The issue
Securitization allows a utility to capture a commission-approved regulatory asset up front through a bond issuance and pass the savings from the lower-cost financing on to the customer. For the consumer, securitized debt will lower the carrying costs of the regulatory assets relative to the costs that would be incurred using conventional utility financing methods.
Securitization has been used to finance transition and stranded costs associated with moving to an open market, environmental control equipment costs, and storm cost recovery. Although their goals are different, securitization methods share common elements, including recognition that alternative financing is beneficial to ratepayers, requirements of a financing order issued by the public service commission proscribing the amount of recoverable costs and allowable financing costs to be securitized, authorization of a non-bypassable rider to be used solely to repay the securitized debt, a mechanism for periodic true-ups, and a pledge from the state not to take or permit any action that would impair the value of the transition property (bonds).

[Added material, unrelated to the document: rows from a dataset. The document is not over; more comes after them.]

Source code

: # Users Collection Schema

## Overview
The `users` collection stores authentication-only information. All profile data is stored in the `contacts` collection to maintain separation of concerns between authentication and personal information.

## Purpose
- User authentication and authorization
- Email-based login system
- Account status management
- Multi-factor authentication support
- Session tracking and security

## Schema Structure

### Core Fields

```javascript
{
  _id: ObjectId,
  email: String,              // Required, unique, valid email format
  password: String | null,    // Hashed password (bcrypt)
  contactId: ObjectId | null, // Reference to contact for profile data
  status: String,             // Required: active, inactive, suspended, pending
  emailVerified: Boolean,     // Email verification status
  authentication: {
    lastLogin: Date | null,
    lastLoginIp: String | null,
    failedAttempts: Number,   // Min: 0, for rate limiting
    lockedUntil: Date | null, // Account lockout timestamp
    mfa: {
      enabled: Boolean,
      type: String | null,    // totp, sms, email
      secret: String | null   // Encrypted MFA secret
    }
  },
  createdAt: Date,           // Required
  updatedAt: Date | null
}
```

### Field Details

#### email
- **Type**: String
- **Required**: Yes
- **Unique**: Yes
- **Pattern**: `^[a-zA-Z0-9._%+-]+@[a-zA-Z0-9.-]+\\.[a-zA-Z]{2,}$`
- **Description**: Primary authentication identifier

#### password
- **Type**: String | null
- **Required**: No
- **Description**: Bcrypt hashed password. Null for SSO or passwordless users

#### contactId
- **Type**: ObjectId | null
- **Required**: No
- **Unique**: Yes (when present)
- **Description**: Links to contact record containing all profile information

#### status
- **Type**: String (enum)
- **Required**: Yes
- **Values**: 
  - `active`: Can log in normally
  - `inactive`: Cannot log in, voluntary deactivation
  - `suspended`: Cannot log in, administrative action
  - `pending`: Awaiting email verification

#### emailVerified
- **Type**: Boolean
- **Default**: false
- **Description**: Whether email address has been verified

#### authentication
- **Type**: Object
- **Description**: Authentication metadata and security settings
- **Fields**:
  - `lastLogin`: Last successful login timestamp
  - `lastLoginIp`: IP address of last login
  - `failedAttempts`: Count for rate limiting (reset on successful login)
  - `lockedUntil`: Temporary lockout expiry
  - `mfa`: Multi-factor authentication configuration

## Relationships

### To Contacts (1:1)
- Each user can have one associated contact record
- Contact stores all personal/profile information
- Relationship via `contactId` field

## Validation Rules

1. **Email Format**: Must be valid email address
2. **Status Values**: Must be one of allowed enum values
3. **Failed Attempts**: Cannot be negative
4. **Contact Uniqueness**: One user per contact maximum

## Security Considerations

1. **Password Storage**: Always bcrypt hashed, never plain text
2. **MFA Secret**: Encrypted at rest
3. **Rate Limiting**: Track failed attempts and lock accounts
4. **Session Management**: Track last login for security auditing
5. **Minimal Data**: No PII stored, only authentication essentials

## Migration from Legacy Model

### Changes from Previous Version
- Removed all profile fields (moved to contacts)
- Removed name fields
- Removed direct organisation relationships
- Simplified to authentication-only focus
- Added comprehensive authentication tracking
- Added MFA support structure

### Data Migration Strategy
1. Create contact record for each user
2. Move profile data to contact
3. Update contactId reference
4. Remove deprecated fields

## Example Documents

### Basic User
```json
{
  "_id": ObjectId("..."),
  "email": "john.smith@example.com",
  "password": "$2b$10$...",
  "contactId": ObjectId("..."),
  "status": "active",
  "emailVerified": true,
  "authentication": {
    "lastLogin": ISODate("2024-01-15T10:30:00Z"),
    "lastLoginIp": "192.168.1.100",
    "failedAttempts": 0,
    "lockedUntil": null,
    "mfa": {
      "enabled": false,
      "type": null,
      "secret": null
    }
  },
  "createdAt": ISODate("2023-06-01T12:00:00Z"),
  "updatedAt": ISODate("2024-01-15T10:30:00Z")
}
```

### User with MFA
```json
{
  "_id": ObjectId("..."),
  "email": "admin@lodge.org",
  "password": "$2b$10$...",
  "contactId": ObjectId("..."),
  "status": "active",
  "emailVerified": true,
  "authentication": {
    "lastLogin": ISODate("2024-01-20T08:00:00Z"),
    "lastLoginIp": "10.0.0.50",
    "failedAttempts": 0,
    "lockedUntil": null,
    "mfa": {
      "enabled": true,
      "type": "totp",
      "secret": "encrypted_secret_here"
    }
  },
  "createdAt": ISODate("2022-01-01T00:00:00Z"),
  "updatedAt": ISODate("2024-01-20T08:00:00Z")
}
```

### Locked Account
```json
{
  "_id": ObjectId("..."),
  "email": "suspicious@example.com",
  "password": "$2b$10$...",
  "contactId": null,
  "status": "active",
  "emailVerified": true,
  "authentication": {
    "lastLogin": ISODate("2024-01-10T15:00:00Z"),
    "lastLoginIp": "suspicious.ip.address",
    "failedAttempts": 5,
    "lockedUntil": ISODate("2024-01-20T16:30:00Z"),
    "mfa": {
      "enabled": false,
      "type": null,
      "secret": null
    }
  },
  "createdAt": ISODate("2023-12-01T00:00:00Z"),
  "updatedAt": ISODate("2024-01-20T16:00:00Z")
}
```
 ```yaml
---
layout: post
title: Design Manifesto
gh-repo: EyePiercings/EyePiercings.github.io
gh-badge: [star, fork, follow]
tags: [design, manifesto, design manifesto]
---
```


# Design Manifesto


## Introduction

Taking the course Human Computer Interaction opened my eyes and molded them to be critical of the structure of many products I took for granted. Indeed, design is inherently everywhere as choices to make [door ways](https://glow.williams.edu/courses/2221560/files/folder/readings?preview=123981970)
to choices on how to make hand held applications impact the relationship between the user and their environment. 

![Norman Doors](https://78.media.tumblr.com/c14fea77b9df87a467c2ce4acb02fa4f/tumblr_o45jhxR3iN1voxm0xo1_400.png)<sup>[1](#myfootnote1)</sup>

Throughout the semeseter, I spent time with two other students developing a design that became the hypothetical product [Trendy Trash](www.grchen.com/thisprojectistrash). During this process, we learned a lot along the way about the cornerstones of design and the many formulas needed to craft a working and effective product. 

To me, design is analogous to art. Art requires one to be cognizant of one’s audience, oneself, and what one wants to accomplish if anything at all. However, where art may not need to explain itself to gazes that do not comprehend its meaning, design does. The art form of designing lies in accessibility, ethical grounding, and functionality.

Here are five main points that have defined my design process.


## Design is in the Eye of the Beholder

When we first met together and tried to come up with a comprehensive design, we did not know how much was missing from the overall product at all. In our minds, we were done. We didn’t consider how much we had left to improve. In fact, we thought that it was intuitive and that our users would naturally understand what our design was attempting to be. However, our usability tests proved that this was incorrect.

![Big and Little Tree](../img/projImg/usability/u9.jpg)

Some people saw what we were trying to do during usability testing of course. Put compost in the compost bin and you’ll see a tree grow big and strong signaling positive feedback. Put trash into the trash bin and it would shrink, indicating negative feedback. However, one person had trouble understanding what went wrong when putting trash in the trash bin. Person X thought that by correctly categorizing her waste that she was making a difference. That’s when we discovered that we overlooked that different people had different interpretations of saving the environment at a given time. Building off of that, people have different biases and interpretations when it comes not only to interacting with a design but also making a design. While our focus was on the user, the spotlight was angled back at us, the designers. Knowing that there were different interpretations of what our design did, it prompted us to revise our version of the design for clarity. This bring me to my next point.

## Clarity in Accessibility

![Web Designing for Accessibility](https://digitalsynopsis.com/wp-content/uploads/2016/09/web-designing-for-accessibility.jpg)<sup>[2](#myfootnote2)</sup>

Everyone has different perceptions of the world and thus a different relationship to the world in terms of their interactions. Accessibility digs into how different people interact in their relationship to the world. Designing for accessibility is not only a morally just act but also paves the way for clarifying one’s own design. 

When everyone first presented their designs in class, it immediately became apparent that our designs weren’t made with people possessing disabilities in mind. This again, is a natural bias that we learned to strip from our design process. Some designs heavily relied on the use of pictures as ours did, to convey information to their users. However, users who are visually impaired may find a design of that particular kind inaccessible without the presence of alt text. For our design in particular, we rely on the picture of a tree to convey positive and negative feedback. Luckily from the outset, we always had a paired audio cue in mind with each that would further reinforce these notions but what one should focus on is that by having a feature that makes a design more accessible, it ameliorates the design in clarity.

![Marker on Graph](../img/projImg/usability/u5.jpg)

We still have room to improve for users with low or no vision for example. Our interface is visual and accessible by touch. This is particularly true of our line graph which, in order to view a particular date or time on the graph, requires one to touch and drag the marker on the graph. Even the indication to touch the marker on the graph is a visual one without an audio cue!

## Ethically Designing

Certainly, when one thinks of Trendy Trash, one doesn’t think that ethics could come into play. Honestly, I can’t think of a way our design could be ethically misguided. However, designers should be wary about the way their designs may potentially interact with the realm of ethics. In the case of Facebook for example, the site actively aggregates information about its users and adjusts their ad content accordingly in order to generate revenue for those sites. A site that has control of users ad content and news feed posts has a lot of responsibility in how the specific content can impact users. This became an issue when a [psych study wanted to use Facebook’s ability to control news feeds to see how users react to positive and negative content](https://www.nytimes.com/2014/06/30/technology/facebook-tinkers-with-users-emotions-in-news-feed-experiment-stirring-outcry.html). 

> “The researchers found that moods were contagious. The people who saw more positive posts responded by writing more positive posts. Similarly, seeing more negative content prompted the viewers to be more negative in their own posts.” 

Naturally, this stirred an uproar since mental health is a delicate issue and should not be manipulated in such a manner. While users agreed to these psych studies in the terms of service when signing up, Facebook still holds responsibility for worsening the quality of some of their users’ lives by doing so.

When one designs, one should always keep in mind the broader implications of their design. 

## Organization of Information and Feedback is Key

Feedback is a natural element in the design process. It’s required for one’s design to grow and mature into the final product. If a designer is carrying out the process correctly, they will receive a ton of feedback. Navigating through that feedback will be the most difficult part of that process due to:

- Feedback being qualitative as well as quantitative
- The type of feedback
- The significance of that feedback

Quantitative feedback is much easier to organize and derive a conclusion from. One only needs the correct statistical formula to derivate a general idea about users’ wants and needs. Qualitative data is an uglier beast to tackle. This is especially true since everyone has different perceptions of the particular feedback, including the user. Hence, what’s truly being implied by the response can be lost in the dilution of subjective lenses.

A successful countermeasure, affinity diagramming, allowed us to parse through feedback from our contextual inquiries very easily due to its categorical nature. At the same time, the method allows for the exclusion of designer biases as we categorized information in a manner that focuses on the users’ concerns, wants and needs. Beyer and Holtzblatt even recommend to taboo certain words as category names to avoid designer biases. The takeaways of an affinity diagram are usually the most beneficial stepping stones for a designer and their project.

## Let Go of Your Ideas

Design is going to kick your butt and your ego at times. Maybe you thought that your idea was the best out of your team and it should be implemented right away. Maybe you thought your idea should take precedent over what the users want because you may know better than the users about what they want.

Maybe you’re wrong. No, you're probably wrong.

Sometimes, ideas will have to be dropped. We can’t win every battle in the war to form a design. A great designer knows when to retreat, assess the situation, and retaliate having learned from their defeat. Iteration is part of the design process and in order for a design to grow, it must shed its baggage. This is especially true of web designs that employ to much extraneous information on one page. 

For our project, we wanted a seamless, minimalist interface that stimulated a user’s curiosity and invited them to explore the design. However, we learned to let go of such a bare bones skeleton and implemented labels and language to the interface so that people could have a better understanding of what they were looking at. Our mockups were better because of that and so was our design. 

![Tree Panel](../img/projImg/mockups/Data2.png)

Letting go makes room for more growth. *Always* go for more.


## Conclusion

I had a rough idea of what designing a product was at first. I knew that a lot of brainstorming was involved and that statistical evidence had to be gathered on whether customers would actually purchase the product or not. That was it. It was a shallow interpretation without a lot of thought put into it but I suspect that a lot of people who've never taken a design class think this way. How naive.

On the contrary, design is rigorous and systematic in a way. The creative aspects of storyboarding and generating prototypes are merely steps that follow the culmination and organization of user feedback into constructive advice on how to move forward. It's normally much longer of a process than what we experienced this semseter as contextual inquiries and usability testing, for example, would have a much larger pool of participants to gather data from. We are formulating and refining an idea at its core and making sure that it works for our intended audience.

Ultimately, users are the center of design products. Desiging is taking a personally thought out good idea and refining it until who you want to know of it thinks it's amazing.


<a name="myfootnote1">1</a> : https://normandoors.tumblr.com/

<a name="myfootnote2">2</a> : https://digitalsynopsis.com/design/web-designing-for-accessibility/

The cost of downed transmission lines, such as these affected by an ice storm, can be financed through securitization.
Source: AEP Corporate Archive
What the industry says
Securitization financing to recover a non-bypassable incremental value/market charge is a win-win for customers and electric distribution utilities. For the consumer, securitized debt will lower the carrying costs of the regulatory assets relative to the costs that would be incurred using conventional utility financing methods. Dedicated riders/trackers ensure that only those costs associated with making the electric distribution utility whole will be included in customer rates. Securitization also supports the financial strength and stability of electric distribution utilities by providing the capital to purchase and make incremental investments in utility infrastructure.
Examples of securitization in use:
- Texas (SB 7) and Pennsylvania (HB 1509) adopted securitization provisions in their utility restructuring bills to finance transition and stranded costs associated with moving to an open market.
- West Virginia statute §24-2-4e authorizes the Public Service Commission to issue Environmental Control Bonds to finance the costs of environmental control equipment.
- Louisiana Act 55, creating the Louisiana Utilities Restoration Corporation to provide an alternate financing mechanism to the Public Service Commission and City of New Orleans. The Corporation’s purpose is to attract low-cost capital to finance utility system restoration through issuance of securitized debt.
Utility company bond ratings are decreasing
What the stakes are
Although securitization debt is excluded for ratemaking purposes, it does consolidate onto the balance sheet of the utility and may be a factor in analysis of credit quality. Investors may take the view that the irrevocability of the securitization charge can make it difficult to implement other necessary rate increases.